Gentamicin Pharmacokinetics and Optimal Dosage in Infant Patients: A Case Report and Literature Review

Abstract

Gentamicin is an aminoglycoside antibiotic that is mostly used for the pediatric population. While the pediatric population is classified into neonates, infants, children, and adolescents based on developmental or maturational changes, infants are often overlooked in research. Three infant cases receiving gentamicin are presented to illustrate the pharmacokinetics and optimum dosage of gentamicin. Three infant patients received gentamicin (5.6–7.5 mg/kg/day) for urinary tract infections (UTIs) or bacteremia caused by Enterobacter aerogenes. The trough (Cmin) and peak (Cpeak) concentrations of gentamicin were 0.2–1.8 and 8.9 mg/L, respectively. The Cmin of a patient receiving gentamicin at 9.0 mg/kg/day was 3.3 mg/L, and the patient showed a decrease in urinary volume. The other two patients fully recovered from the infection and did not experience any adverse events. Additionally, we reviewed three studies regarding infant patients receiving gentamicin. The studies used gentamicin therapy for Gram-negative pathogen infections and UTIs caused by Escherichia coli and Enterococcus faecalis. The Cmin and Cpeak of patients receiving gentamicin at 2.2–7.5 mg/kg/day were 0.58–2.15 mg/kg and 4.67–8.88 mg/L, respectively. All patients were cured without any adverse events. Gentamicin dosages below 7.5 mg/kg/day may be effective and safe for use in infant patients. However, the optimal dosing regimen of gentamicin in infant patients is controversial, and limited data are available.

1. Introduction

Gentamicin is a bactericidal aminoglycoside antibiotic exerting activity against Gram-negative Bacilli and Gram-positive Cocci [1]. It remains a key antibiotic for the treatment of pneumonia and urinary tract infections (UTIs) in pediatric practice. However, most antibiotics, including gentamicin, were mainly developed for adults and subsequently extrapolated for dosing regimens in pediatric patients. Therefore, the optimal dosing regimen of gentamicin for pediatric patients remains controversial.

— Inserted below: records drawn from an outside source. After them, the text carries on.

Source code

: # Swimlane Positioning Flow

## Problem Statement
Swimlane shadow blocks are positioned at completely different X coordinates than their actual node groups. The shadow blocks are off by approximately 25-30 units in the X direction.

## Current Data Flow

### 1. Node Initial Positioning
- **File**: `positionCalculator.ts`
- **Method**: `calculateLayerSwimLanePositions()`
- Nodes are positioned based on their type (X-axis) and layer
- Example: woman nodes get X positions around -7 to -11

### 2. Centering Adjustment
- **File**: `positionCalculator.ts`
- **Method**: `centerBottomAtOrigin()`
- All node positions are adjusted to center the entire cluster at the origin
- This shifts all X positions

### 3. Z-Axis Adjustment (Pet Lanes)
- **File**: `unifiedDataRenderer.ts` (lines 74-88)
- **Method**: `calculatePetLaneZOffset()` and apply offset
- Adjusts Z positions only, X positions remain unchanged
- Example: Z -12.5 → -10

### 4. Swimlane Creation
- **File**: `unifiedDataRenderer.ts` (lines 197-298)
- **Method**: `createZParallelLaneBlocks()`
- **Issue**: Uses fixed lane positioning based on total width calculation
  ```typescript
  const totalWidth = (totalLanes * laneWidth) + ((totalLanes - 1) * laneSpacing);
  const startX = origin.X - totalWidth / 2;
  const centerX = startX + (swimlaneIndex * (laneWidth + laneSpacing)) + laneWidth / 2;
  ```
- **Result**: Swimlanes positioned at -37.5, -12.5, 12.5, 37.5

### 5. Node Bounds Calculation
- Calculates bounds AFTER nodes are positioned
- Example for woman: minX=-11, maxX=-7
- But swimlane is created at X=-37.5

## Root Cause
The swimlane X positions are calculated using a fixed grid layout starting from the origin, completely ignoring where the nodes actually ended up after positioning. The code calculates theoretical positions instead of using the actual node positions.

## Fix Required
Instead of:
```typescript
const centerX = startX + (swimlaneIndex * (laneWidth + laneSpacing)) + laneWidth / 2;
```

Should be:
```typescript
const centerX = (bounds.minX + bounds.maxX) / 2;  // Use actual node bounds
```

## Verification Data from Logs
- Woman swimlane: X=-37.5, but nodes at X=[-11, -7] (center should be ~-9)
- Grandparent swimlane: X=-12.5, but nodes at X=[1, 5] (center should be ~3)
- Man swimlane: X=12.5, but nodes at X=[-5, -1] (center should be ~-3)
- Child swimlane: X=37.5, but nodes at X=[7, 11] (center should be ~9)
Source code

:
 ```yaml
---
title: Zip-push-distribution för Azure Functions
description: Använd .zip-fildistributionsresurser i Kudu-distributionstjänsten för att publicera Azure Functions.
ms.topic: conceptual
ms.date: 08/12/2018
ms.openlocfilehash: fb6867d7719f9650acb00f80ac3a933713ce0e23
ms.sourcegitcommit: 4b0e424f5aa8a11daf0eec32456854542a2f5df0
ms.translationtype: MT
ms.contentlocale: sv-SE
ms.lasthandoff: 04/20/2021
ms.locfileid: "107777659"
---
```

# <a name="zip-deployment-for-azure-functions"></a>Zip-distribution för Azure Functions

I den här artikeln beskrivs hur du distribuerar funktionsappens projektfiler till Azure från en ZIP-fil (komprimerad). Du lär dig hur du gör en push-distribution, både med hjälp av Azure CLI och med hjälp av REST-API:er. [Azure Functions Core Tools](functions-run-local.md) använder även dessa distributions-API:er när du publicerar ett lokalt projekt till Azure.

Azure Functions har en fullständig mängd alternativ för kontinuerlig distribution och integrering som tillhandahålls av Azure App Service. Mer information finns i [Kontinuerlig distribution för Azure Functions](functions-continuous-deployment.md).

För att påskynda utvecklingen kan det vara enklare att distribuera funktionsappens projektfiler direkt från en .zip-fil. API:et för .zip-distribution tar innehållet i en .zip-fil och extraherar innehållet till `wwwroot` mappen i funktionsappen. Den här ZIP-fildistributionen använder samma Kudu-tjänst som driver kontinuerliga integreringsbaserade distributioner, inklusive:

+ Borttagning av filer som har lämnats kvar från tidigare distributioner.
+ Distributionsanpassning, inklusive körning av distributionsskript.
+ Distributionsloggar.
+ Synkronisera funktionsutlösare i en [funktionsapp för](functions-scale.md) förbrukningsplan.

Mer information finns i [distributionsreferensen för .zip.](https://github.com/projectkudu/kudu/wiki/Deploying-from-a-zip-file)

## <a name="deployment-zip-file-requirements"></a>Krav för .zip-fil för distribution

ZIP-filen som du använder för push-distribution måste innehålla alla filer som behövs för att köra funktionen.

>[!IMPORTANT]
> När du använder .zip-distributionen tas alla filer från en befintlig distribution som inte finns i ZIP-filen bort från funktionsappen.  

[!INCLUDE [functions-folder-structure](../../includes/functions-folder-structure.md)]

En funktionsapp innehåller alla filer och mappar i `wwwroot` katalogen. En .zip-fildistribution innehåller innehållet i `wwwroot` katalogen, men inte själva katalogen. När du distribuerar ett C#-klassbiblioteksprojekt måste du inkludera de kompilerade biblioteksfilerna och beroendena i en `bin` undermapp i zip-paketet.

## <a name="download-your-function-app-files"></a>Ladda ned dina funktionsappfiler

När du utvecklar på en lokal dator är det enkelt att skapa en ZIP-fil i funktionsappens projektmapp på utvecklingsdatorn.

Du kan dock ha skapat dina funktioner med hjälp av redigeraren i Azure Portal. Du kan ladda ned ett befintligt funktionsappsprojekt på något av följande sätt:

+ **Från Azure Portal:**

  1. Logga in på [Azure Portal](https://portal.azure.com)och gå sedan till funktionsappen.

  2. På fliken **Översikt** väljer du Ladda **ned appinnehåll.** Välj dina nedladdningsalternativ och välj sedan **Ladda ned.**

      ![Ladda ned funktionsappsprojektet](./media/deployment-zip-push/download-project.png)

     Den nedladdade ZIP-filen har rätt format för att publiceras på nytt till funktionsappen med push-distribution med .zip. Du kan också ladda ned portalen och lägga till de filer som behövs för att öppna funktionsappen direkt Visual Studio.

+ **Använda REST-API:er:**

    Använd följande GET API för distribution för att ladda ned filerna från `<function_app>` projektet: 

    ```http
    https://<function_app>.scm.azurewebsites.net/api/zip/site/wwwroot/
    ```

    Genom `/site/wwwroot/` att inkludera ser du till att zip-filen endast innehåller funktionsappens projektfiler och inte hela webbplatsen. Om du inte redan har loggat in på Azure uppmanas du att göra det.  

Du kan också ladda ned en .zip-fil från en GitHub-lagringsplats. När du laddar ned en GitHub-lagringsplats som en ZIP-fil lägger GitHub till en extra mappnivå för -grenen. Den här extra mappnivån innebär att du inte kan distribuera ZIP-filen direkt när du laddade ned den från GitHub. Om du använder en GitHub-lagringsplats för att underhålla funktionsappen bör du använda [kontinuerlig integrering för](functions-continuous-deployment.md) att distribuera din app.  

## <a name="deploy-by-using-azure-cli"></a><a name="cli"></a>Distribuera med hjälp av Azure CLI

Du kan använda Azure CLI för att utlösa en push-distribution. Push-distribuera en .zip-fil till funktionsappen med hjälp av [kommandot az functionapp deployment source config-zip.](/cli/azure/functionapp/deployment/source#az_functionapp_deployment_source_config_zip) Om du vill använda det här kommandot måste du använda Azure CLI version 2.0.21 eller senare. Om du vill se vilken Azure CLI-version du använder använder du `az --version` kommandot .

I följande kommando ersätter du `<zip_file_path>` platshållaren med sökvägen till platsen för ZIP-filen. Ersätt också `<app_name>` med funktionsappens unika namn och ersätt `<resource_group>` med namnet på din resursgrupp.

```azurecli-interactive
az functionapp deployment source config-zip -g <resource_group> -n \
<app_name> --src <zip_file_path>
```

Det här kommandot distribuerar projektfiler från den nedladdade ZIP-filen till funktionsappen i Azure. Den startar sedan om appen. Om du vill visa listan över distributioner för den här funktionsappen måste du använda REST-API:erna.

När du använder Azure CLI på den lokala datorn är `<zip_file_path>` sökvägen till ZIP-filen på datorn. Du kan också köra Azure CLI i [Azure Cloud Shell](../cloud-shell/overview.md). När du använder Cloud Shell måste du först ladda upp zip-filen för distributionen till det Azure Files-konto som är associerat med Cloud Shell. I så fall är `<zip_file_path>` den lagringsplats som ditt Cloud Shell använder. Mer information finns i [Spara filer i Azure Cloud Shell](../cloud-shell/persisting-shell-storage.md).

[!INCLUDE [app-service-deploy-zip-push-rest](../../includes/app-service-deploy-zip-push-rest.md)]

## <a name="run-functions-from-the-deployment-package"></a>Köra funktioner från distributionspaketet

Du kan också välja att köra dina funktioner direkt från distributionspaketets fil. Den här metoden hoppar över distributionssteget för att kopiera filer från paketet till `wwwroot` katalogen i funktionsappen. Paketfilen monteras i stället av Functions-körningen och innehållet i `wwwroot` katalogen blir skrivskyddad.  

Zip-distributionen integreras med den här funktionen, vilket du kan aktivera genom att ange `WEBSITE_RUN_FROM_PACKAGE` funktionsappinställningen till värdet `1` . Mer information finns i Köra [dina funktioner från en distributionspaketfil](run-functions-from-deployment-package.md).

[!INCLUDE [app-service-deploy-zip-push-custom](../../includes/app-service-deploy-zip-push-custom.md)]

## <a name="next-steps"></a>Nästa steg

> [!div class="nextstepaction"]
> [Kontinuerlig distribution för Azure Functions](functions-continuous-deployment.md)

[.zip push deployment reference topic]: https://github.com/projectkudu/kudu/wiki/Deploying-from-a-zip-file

Pediatric populations exhibit developmental or maturational changes that may contribute greatly to the pharmacokinetic (PK) variability observed in pediatric patients [2,3]. Although the United States Food and Drug Administration (FDA) and the European Medicines Agency classify the pediatric population into neonates (birth to 1 month of life), infants (between 1 and 24 months), children (between 2 and 11 years), and adolescents (between 12 and 18 years) based on the complex changes and the anatomical, biochemical, and physiological differences related to age [4,5], infants are often overlooked as a subject of research. Previous PK studies have investigated neonates [6] and all age groups from neonates to children [7]. Here, we present three cases of infants treated with gentamicin.

2. Case Reports

Three infants who received gentamicin by intravenous infusion at Mie University Hospital between January 2015 and December 2021 were included in this study. The three infants fasted. The details of each infant case presented in this report are provided in

Table 1. Characteristics of infants treated with gentamicin.

Case No.	Sex	Age (Month)	Body Weight (kg)	Urinary Volume (mL/Day)		Scr (mg/dL)	Type of Infection	Bacteria		MIC of GM (mg/L)
1	Male	5	5.3	266		0.21	UTI	Enterobacter aerogenes		≤1
2	Male	7	6.4	541		0.22	UTI	Enterobacter aerogenes		≤1
3	Female	7	4.0	386		0.39	Bacteremia	MRSA		≤1
Case No.	Regimen	Treatment Duration (Day)	Sampling Time after GM Administration	Cpeak (mg/L)	Cmin (mg/L) Mean ± SD	CL (mL/min/kg)	Ke (h−1)	Clinical Response	Bacteriological Effect	Adverse Event
1	7.5 mg/kg × 1/day (7.5 mg/kg/day)	4	Cpeak, NA; Cmin, 24 h	NA	0.5	NA	NA	Improvement *	Eradication	None
2	2.3 mg/kg × 2/day (4.6 mg/kg/day)	12	Cpeak, NA; Cmin, 12 h	NA	0.8	NA	NA	Cure	Eradication	None
3	1. 2.3 mg/kg × 3/day (6.9 mg/kg/day) 2. 3.0 mg/kg × 3/day (9.0 mg/kg/day) 3. 3.0 mg/kg × 1/day (3.0 mg/kg/day)	25	Cpeak, 1 h; Cmin, 8 h	1. NA 2. 8.9 3. NA	1. 1.8; 0.5 2. 3.3 3. 0.2	0.91	0.12	NA	Eradication	None

CL, clearance; GM, gentamicin; h, hour; Ke, elimination rate; MIC, minimum inhibitory concentration; MRSA, methicillin-resistant Staphylococcus aureus; NA, not available; Scr, serum creatinine clearance; SD, standard deviation; UTI, urinary tract infection. Clinical response to gentamicin therapy was classified as cure, improvement, or failure, each of which was judged by physicians. * An additive effect might have influenced the clinical effect at the completion of antibiotic therapy.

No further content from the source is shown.